WHAT THE TASK ASKS: Copy the lines below exactly, starting with the first and finishing with the one holding "- **Type**: No"; do not copy the pictures.

RECORDED INFORMATION:
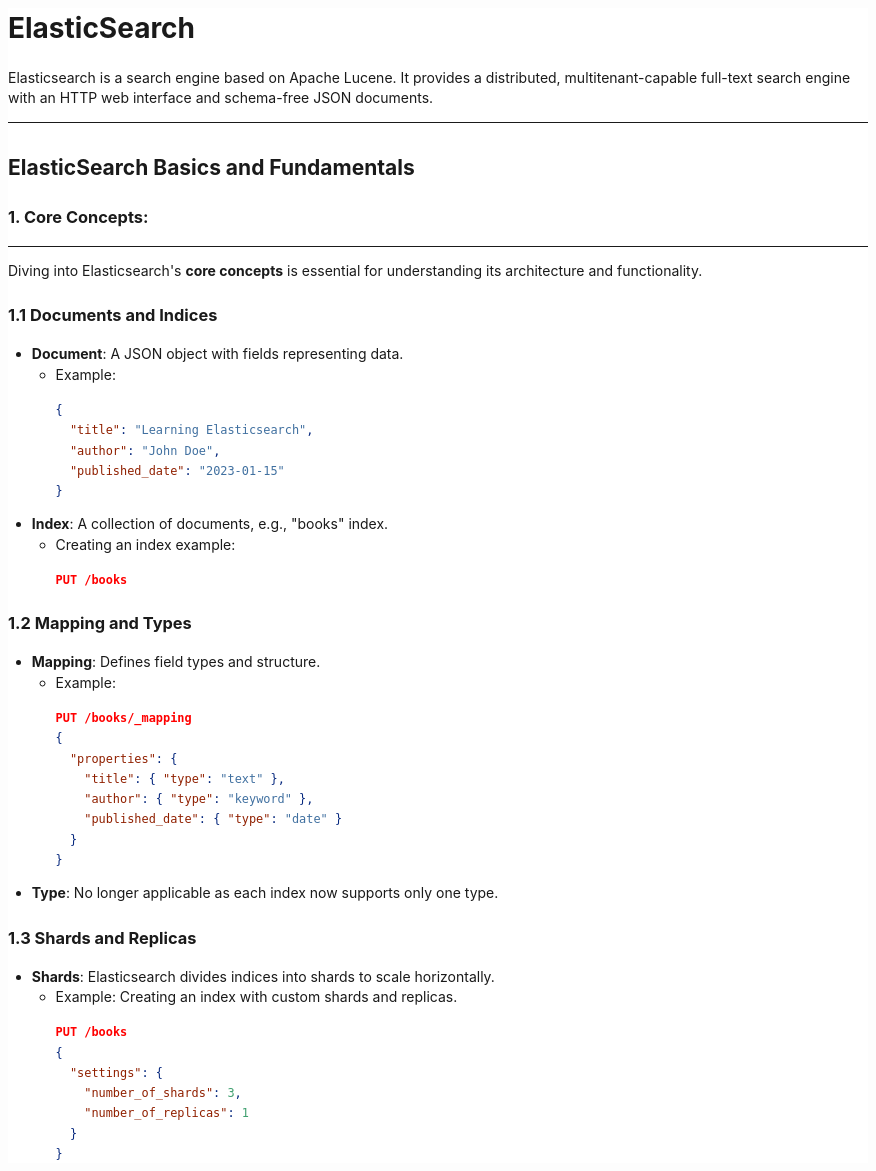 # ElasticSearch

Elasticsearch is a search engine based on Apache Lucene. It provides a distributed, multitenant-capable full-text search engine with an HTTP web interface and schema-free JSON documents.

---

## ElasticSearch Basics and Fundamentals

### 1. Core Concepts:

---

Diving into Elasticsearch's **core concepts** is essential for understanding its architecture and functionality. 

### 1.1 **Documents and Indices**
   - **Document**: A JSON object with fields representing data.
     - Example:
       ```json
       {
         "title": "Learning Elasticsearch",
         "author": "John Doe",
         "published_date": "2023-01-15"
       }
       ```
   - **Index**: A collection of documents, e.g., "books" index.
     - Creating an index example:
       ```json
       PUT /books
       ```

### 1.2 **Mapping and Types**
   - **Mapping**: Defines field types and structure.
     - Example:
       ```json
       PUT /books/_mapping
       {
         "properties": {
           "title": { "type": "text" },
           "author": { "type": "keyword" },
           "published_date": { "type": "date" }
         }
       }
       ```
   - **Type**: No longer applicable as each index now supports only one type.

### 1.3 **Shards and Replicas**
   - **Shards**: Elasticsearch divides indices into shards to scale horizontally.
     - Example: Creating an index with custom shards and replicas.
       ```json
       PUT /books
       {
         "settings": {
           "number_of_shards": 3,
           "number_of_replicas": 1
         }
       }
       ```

FINISHED EXERCISE:
 # ElasticSearch

Elasticsearch is a search engine based on Apache Lucene. It provides a distributed, multitenant-capable full-text search engine with an HTTP web interface and schema-free JSON documents.

---

## ElasticSearch Basics and Fundamentals

### 1. Core Concepts:

---

Diving into Elasticsearch's **core concepts** is essential for understanding its architecture and functionality. 

### 1.1 **Documents and Indices**
   - **Document**: A JSON object with fields representing data.
     - Example:
       ```json
       {
         "title": "Learning Elasticsearch",
         "author": "John Doe",
         "published_date": "2023-01-15"
       }
       ```
   - **Index**: A collection of documents, e.g., "books" index.
     - Creating an index example:
       ```json
       PUT /books
       ```

### 1.2 **Mapping and Types**
   - **Mapping**: Defines field types and structure.
     - Example:
       ```json
       PUT /books/_mapping
       {
         "properties": {
           "title": { "type": "text" },
           "author": { "type": "keyword" },
           "published_date": { "type": "date" }
         }
       }
       ```
   - **Type**: No longer applicable as each index now supports only one type.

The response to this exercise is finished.